■ **WHAT TO WORK ON**: Return the full set of entries below exactly, leaving every image out.

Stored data
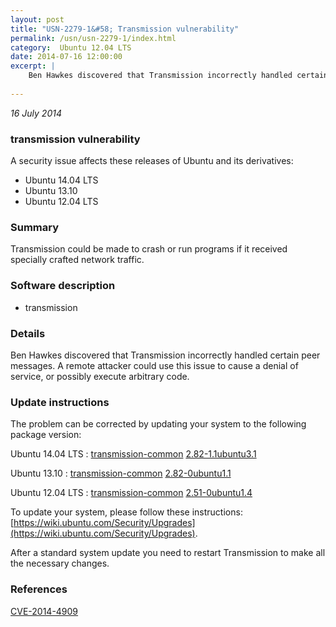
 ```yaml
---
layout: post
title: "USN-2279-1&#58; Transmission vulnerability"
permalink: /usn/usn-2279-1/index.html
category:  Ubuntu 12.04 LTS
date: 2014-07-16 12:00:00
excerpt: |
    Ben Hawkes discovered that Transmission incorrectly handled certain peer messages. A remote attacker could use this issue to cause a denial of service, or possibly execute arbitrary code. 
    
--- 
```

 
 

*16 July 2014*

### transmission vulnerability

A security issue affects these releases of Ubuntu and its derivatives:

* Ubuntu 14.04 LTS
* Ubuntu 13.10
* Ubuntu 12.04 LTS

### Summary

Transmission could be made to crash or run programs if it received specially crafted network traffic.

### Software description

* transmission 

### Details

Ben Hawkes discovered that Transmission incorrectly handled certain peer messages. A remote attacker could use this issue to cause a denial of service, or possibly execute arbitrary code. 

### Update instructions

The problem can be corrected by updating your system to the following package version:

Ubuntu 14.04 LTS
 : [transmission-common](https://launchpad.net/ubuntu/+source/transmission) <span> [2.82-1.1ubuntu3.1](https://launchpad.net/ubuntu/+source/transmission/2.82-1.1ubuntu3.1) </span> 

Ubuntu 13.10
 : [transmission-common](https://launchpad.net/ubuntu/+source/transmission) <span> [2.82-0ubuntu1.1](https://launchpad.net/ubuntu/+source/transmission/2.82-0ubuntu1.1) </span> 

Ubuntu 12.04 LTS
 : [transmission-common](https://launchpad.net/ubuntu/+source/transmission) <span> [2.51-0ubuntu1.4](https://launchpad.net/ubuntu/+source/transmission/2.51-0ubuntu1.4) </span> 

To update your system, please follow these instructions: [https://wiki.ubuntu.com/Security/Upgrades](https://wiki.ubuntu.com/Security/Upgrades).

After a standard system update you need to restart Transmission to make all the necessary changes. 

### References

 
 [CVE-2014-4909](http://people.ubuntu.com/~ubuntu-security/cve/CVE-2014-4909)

■ **EXERCISE RESPONSE**:
 ```yaml
---
layout: post
title: "USN-2279-1&#58; Transmission vulnerability"
permalink: /usn/usn-2279-1/index.html
category:  Ubuntu 12.04 LTS
date: 2014-07-16 12:00:00
excerpt: |
    Ben Hawkes discovered that Transmission incorrectly handled certain peer messages. A remote attacker could use this issue to cause a denial of service, or possibly execute arbitrary code. 
    
--- 
```

 
 

*16 July 2014*

### transmission vulnerability

A security issue affects these releases of Ubuntu and its derivatives:

* Ubuntu 14.04 LTS
* Ubuntu 13.10
* Ubuntu 12.04 LTS

### Summary

Transmission could be made to crash or run programs if it received specially crafted network traffic.

### Software description

* transmission 

### Details

Ben Hawkes discovered that Transmission incorrectly handled certain peer messages. A remote attacker could use this issue to cause a denial of service, or possibly execute arbitrary code. 

### Update instructions

The problem can be corrected by updating your system to the following package version:

Ubuntu 14.04 LTS
 : [transmission-common](https://launchpad.net/ubuntu/+source/transmission) <span> [2.82-1.1ubuntu3.1](https://launchpad.net/ubuntu/+source/transmission/2.82-1.1ubuntu3.1) </span> 

Ubuntu 13.10
 : [transmission-common](https://launchpad.net/ubuntu/+source/transmission) <span> [2.82-0ubuntu1.1](https://launchpad.net/ubuntu/+source/transmission/2.82-0ubuntu1.1) </span> 

Ubuntu 12.04 LTS
 : [transmission-common](https://launchpad.net/ubuntu/+source/transmission) <span> [2.51-0ubuntu1.4](https://launchpad.net/ubuntu/+source/transmission/2.51-0ubuntu1.4) </span> 

To update your system, please follow these instructions: [https://wiki.ubuntu.com/Security/Upgrades](https://wiki.ubuntu.com/Security/Upgrades).

After a standard system update you need to restart Transmission to make all the necessary changes. 

### References

 
 [CVE-2014-4909](http://people.ubuntu.com/~ubuntu-security/cve/CVE-2014-4909)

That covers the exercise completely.